Federal Jury Convicts Greeneville Oncologist and Practice Manager of Violating Food, Drug, and Cosmetic Act
|U.S. Attorney’s Office December 16, 2013|
GREENEVILLE, TN—Following a six-day trial in U.S. District Court, Greeneville, Tennessee, a jury convicted Anindya Kumar Sen, M.D., 65, and his wife and practice manager Patricia Posey Sen, 66, of Greeneville, Tennessee, of causing the introduction of misbranded drugs into interstate commerce in violation of the Food, Drug, and Cosmetic Act.
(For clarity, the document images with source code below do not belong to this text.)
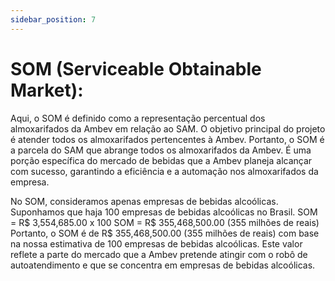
 ```yaml
---
sidebar_position: 7
---
```


# SOM (Serviceable Obtainable Market):

Aqui, o SOM é definido como a representação percentual dos almoxarifados da Ambev em relação ao SAM. O objetivo principal do projeto é atender todos os almoxarifados pertencentes à Ambev. Portanto, o SOM é a parcela do SAM que abrange todos os almoxarifados da Ambev. É uma porção específica do mercado de bebidas que a Ambev planeja alcançar com sucesso, garantindo a eficiência e a automação nos almoxarifados da empresa.

No SOM, consideramos apenas empresas de bebidas alcoólicas. Suponhamos que haja 100 empresas de bebidas alcoólicas no Brasil.
SOM = R$ 3,554,685.00 x 100 SOM = R$ 355,468,500.00 (355 milhões de reais)
Portanto, o SOM é de R$ 355,468,500.00 (355 milhões de reais) com base na nossa estimativa de 100 empresas de bebidas alcoólicas. Este valor reflete a parte do mercado que a Ambev pretende atingir com o robô de autoatendimento e que se concentra em empresas de bebidas alcoólicas.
Sentencing is set for 1:30 p.m. on April 30, 2014, in U.S. District Court in Greeneville. Both face a possible sentence of up to 29 years in prison and up to $2.9 million in fines.
According to evidence presented at trial, the Sens’ medical practice, East Tennessee Hematology Oncology and Internal Medicine (ETHOIM), also known as East Tennessee Cancer and Blood Center, purchased over $3 million in misbranded and unapproved chemotherapy and chemotherapy supportive medications between April 2009 and March 2012. Patricia Sen purchased the drugs through a Canadian business that obtained the drugs through a United Kingdom distributor. The drugs were not approved by the Food and Drug Administration (FDA) for distribution and use in the United States, the drugs having been distributed in Turkey, India, and Europe. Many of the drugs bore names different from the drugs approved for use in the United States, such as Altuzan, MabThera, and Bonviva. Patricia Sen told employees that she was purchasing drugs from Clinical Care because the drugs were cheaper, and records confirmed that the drugs from Clinical Care cost from 80 percent to half the cost of the FDA approved drugs. Because reimbursement by health care benefit programs such as Medicare is fixed at a percentage of the national average sale price of the drug (106 percent for Medicare), a provider can increase his profits by purchasing cheaper unapproved drugs.
The Food, Drug, and Cosmetic Act (FDCA) establishes a “closed” system to protect the safety and efficacy of drugs used in the United States, particularly prescription drugs. Domestic and foreign drug manufacturers must register with the FDA and must list with the FDA all drugs that the manufacturer intends to distribute in the United States. Drugs go through an extensive review process before being approved for distribution to assure that they are safe and effective for their intended use. Drug manufacturers are also subject to inspection of their facilities by the FDA to insure that the drugs are manufactured properly. The FDCA’s labeling requirements insure that users, particularly health care providers, have adequate information on the use of the drug, to include information on dangers and side effects. Foreign drugs not approved for use in the United States do not have on their labels and packaging the required information. The listing of FDA-approved drugs allows the FDA to quickly track drugs that may have been found to be contaminated or have some other safety risk. Purchasing unapproved drugs impedes the FDA’s ability to track the drugs being used in the United States and thwarts the approval process designed to insure that drugs used in the United States are safe and effective.
Genentech, the U.S. manufacturer of the FDA-approved bevacizumab drug product Avastin®, alerted health care providers in February 2012 that counterfeit versions of the drug had been found in the United States. A nurse at ETHOIM testified that the bevacizumab drug product at the practice, a foreign product labeled Altuzan®, bore the same lot numbers as the suspected counterfeit product. Rather than alert the FDA, Patricia Sen had the drugs mailed back to the United Kingdom on March 8, 2012, the day after news reports aired concerning the FDA’s execution of a search warrant at McLeod Cancer and Blood Center in Johnson City, Tennessee.
Law enforcement agencies participating in the joint investigation that led to indictment and subsequent convictions of the Sens included the Federal Drug Administration-Office of Criminal Investigation, Federal Bureau of Investigation, and Tennessee Bureau of Investigation. Assistant U.S. Attorney Neil Smith and Special Assistant U.S. Attorney Ben Cunningham represented the United States at trial.